* **Task inputs**:
━━━━━━━━
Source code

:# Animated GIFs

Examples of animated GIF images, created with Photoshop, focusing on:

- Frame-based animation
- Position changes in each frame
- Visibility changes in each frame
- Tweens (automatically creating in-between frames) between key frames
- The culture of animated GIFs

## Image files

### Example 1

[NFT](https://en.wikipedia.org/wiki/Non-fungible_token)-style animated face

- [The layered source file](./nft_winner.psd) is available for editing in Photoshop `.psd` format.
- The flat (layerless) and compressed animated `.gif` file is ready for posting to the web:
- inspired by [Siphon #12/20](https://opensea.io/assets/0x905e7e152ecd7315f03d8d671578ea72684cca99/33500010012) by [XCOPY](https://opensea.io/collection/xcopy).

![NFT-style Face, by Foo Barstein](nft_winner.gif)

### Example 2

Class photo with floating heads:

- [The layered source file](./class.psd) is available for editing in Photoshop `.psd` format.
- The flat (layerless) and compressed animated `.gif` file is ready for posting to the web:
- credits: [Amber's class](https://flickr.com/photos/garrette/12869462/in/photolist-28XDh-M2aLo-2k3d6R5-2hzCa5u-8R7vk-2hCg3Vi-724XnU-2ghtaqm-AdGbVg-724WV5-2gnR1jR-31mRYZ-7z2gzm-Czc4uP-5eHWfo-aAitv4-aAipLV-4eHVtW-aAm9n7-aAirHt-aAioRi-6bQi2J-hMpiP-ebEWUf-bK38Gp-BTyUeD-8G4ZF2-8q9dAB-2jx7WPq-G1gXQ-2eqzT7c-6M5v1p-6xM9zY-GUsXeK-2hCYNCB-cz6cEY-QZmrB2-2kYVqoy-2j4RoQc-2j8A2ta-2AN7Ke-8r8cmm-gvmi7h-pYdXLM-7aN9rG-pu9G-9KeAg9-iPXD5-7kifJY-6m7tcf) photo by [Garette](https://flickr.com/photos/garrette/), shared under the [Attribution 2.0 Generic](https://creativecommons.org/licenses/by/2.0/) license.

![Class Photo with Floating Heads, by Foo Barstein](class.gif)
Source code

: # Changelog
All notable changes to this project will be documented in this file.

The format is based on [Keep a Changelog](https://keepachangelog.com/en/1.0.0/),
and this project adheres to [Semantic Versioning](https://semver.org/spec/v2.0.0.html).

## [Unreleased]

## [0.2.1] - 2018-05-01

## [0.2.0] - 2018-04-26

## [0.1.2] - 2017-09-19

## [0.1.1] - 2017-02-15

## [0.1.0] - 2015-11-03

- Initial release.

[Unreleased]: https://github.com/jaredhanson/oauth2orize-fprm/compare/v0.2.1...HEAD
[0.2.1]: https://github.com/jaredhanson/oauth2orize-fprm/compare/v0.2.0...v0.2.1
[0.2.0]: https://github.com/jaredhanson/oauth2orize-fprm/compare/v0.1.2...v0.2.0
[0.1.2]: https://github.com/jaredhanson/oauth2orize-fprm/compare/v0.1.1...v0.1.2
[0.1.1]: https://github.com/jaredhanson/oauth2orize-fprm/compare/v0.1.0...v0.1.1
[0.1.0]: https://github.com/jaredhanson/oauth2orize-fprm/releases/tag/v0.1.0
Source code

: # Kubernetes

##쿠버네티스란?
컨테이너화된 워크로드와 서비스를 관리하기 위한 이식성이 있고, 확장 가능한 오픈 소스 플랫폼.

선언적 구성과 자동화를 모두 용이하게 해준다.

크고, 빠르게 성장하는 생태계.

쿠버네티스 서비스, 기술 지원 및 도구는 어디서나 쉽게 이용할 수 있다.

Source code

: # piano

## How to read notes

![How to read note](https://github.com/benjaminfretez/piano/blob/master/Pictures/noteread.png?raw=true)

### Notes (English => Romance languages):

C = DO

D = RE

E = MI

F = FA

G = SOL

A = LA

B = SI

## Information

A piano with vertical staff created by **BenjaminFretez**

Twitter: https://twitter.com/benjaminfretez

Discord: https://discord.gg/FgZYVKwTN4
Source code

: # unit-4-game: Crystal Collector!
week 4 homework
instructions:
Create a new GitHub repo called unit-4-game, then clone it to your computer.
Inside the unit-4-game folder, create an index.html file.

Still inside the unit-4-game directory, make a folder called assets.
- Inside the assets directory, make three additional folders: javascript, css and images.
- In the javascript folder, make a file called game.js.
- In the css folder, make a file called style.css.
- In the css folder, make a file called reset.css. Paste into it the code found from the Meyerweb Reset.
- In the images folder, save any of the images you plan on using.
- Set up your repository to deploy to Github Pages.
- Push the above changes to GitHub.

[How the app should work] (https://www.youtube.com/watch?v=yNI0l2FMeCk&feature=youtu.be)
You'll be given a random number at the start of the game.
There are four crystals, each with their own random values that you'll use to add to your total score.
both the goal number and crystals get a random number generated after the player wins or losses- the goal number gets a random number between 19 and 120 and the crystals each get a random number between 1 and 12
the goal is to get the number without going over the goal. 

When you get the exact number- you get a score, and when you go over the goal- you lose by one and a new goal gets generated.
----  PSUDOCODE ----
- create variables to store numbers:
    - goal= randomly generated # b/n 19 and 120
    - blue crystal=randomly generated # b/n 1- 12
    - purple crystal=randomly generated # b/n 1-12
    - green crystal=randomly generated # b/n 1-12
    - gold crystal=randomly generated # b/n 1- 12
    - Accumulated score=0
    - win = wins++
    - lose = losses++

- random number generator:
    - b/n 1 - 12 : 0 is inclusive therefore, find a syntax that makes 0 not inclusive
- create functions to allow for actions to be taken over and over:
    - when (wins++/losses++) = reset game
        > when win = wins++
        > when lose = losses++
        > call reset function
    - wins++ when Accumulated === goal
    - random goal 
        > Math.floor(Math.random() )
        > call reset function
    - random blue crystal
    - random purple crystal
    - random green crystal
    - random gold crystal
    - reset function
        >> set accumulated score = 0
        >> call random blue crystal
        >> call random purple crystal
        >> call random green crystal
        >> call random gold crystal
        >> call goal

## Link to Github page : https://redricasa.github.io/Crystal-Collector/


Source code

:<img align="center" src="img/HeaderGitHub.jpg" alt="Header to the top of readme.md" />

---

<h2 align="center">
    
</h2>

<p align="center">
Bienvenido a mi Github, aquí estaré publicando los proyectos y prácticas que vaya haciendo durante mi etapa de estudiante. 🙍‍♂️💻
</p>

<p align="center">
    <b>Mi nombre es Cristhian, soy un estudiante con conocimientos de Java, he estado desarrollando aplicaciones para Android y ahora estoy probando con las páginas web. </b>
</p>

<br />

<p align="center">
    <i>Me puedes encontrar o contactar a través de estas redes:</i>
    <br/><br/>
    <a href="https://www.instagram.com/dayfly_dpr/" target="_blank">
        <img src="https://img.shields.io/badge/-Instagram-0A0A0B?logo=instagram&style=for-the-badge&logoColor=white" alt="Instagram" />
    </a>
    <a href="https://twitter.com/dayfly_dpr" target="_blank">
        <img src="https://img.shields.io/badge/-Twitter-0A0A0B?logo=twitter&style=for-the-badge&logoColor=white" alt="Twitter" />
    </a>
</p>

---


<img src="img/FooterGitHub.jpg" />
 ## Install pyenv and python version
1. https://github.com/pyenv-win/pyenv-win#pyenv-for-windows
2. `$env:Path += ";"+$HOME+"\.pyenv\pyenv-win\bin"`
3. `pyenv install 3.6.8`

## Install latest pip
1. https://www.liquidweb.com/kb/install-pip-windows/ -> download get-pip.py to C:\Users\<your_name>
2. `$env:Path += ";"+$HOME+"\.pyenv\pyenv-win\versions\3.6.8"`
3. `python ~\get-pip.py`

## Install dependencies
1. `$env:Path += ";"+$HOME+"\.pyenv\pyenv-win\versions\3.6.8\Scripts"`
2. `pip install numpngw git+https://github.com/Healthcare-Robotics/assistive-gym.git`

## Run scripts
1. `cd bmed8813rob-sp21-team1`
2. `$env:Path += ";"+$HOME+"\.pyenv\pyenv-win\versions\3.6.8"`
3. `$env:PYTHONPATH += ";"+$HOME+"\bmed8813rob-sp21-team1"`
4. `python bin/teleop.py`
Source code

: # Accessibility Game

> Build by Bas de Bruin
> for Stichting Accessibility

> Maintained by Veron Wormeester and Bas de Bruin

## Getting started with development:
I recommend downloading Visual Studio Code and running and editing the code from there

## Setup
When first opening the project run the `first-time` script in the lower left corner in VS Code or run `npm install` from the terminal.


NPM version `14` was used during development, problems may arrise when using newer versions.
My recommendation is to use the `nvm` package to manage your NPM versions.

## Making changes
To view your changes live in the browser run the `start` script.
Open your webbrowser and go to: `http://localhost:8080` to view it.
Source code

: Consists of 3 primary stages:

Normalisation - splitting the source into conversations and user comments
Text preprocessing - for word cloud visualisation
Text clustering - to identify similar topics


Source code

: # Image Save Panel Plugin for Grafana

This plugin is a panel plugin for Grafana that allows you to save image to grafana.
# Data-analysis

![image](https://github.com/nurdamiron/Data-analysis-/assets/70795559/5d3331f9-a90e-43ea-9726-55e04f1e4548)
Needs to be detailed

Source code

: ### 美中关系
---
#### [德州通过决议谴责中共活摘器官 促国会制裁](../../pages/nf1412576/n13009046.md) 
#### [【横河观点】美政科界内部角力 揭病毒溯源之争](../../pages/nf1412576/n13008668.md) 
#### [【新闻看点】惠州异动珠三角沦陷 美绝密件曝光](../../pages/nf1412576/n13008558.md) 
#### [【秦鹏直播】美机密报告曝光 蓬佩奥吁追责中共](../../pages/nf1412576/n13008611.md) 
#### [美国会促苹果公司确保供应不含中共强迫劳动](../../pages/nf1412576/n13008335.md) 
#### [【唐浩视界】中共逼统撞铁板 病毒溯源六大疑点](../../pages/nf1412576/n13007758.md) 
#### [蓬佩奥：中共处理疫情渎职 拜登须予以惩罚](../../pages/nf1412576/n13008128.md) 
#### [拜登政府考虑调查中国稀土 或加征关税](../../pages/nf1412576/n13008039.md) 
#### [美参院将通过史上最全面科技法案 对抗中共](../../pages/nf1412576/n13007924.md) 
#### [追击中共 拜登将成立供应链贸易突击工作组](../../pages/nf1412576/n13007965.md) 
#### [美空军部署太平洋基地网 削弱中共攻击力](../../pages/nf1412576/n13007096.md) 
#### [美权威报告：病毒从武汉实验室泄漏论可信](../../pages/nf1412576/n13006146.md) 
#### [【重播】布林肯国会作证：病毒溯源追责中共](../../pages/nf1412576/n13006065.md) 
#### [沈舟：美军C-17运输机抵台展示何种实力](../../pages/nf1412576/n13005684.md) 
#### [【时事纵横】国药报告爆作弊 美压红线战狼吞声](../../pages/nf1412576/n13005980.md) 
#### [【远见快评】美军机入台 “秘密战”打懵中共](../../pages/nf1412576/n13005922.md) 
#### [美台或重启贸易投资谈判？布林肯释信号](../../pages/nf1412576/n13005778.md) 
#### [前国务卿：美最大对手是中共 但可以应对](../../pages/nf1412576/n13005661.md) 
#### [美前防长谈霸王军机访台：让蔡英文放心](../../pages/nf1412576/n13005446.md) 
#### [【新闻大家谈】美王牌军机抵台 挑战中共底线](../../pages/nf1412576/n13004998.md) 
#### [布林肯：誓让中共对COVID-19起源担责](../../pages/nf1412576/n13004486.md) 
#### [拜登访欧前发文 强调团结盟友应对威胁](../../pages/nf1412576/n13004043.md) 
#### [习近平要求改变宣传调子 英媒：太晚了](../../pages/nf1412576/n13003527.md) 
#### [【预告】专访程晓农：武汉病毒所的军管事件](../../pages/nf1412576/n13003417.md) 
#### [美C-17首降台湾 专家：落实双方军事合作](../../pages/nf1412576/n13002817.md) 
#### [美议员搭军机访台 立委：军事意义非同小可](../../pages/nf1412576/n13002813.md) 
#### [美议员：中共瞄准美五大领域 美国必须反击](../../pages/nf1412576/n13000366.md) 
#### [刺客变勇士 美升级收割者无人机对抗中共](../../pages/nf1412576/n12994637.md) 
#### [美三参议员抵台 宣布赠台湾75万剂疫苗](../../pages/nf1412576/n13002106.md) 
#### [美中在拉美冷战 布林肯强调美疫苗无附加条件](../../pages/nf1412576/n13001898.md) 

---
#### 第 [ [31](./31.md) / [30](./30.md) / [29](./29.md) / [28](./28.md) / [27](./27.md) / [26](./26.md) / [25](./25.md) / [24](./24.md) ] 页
━━━━━━━━
* **Problem to work on**: Scan the data above, find each line with "blue", and copy it.

* **Result**:
    - blue crystal=randomly generated # b/n 1- 12
    - random blue crystal
        >> call random blue crystal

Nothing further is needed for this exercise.